Shoyo avait répondu en abordant son grand sourire empli d'innocence. C'était un échec mais peut-être pouvaient-ils le rattraper.
— Tu comprends pas, je t'aime à ne plus vouloir passer un jour sans ton sourire, à ne plus vouloir manger sans ta compagnie, à ne plus savoir comment vivre sans toi.
— Je t'aime à vouloir toucher ta peau chaque instant, à vouloir sentir ton parfum nuit et jour, à désespérer de ne pas pouvoir goûter tes lèvres.
— À t'avoir ancré dans chacune de mes pensées, jusqu'au fond de mes rêves.
— À ne plus imaginer un avenir sans moi près de toi.
Osamu et son frère virent les larmes monter aux yeux du jeune homme devant eux. Il pencha la tête faisant de son mieux pour les retenir.
— Moi aussi, je vous aime, répéta-t-il avec un sourire tremblant.
Avant même que le plus petit reprenne, ils avaient compris, il y avait un mais. Plus qu'à tout faire pour qu'il s'écrase et qu'il ne reste que leur amour.
— Mais c'est impossible. On- On peut pas être ensemble.
— On peut, assura Atsumu. On sera prudent, personne n'en sera rien. Ça sera rien que toi et nous, comme avant, en mieux.
— Et à la moindre erreur, au moindre soupçon, vous serez tués.
— Qu'est-ce qu'une vie sans risque ?
— Une longue vie, répliqua le prince d'une voix basse.
— Je préfère une courte vie à t'aimer à une longue où je continue de réprimer ce que je ressens pour toi, admit le garde aux cheveux argenté.
— Vous ne comprenez pas ! J'ai trop peur d'être faible.
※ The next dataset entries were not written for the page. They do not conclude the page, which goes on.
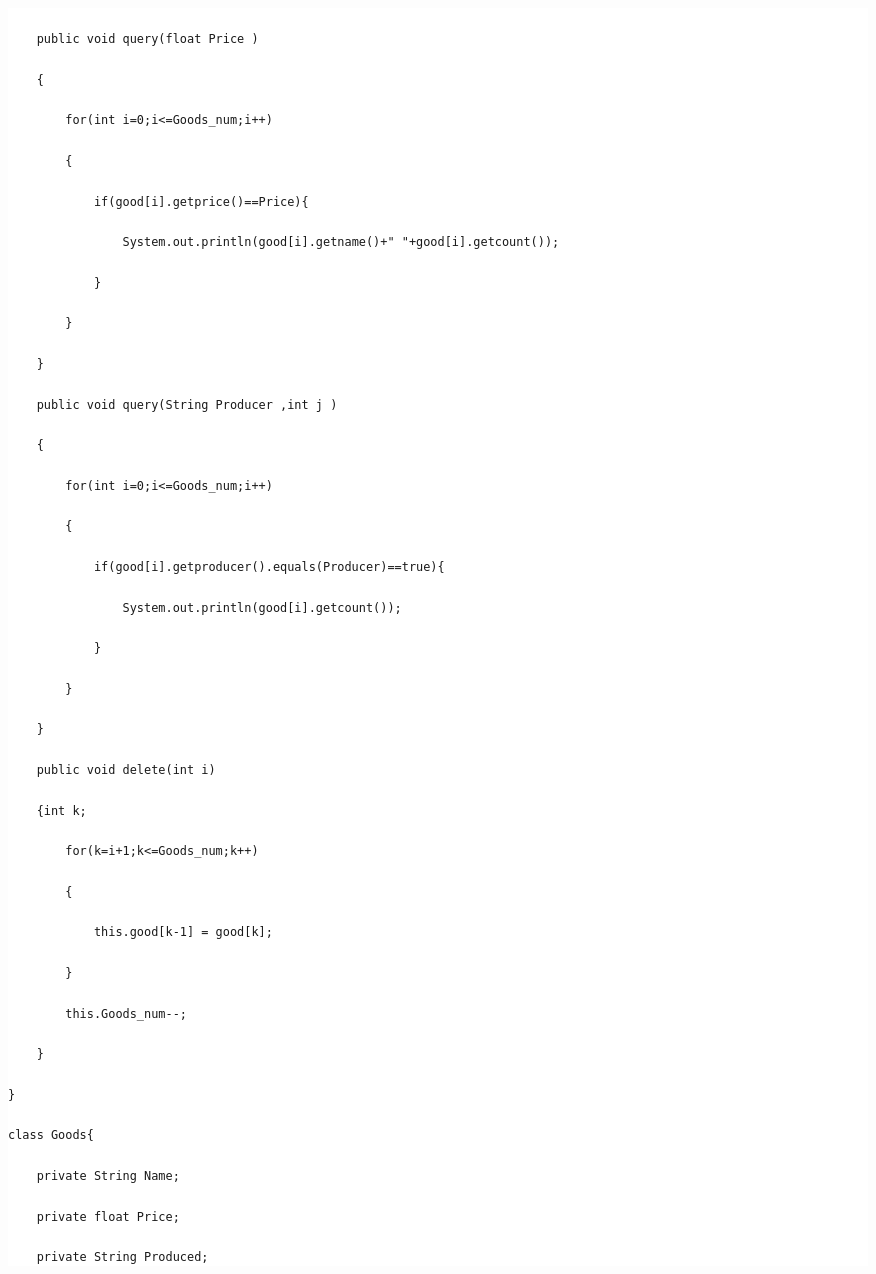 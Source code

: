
```

    public void query(float Price )

    {

        for(int i=0;i<=Goods_num;i++)

        {

            if(good[i].getprice()==Price){

                System.out.println(good[i].getname()+" "+good[i].getcount());

            }

        }

    }

    public void query(String Producer ,int j )

    {

        for(int i=0;i<=Goods_num;i++)

        {

            if(good[i].getproducer().equals(Producer)==true){

                System.out.println(good[i].getcount());

            }

        }

    }

    public void delete(int i)

    {int k;

        for(k=i+1;k<=Goods_num;k++)

        {

            this.good[k-1] = good[k];

        }

        this.Goods_num--;

    }

}

class Goods{

    private String Name;

    private float Price;

    private String Produced;

```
De ne pas pouvoir renoncer à vous le moment venu.
D'un même geste, les deux soldats rejoignirent les côtés du rouquin. Chacun essuya une des joues ravagées par les larmes. Le contact apaisa le plus jeune mais ses pleurs ne se calmèrent pas pour autant.
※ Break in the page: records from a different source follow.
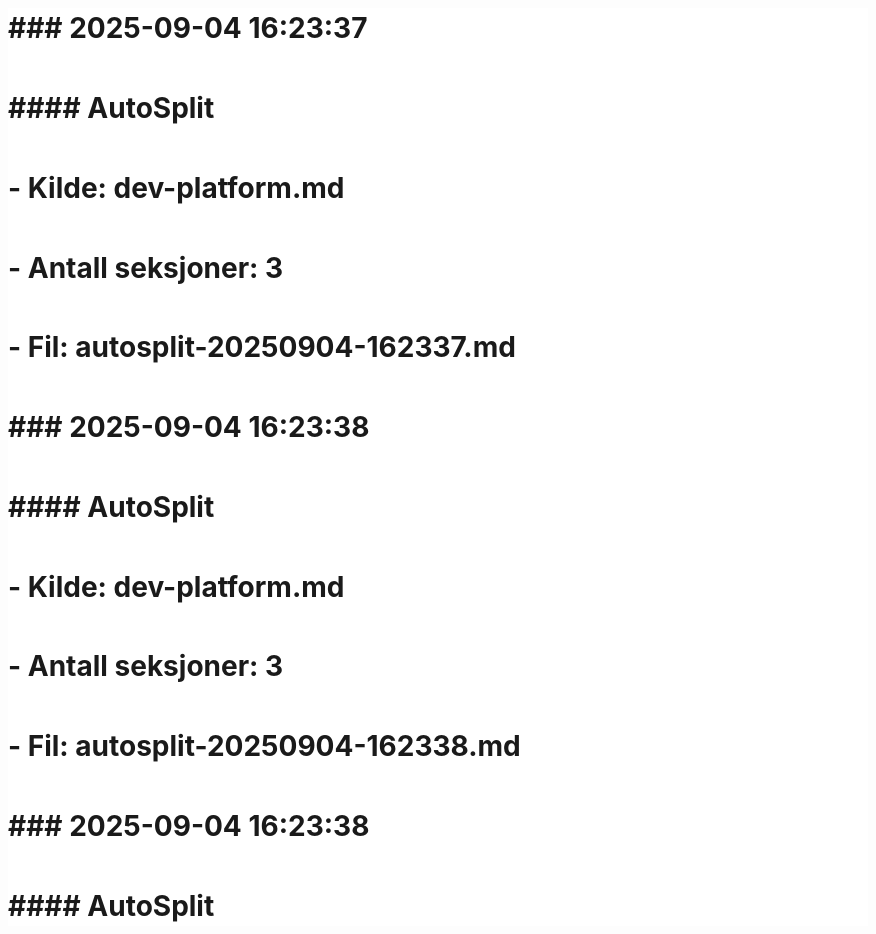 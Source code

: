 #

# \### 2025-09-04 16:23:37

# \#### AutoSplit

# \- Kilde: dev-platform.md

# \- Antall seksjoner: 3

# \- Fil: autosplit-20250904-162337.md

#

#

#

#

# \### 2025-09-04 16:23:38

# \#### AutoSplit

# \- Kilde: dev-platform.md

# \- Antall seksjoner: 3

# \- Fil: autosplit-20250904-162338.md

#

#

#

#

# \### 2025-09-04 16:23:38

# \#### AutoSplit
— Pourquoi tu devrais renoncer ?
— On pourra toujours trouver de rester ensemble. Notre job c'est littéralement de ne jamais te quitter.
— C'est comme si on était déjà mariés.
— Il n'y aura pas de retour possible, annonça Shoyo.
— J'en voudrais pas, jura le blond.
— On va tous souffrir dans cette relation, ajouta le plus jeune.
— Je souffre déjà, autant prendre le risque, répondit le second jumeau.
Essuyant les dernières gouttes qui perlaient au coin des yeux ambrés, les deux frères rapprochèrent leur corps de celui du petit prince. Ils étaient enfin libérés de ce poids.
Voici l'avant dernier chapitre ^^
J'espère qu'il vous a plu !
Quelques petites infos sans trop d'intérêt :
- Shoyo trouve ça hilarant quand les jumeaux se chamaillent, il n'en comprends pas grand chose mais ça n'en reste pas moins très drôle.
- Ils ont entre 18 et 19 ans dans chapitre.
- Les jumeaux rencontre encore leurs anciens camarades (Suna, Kita, Aran, etc) juste pas très souvent. Pas que ça les dérange plus que ça.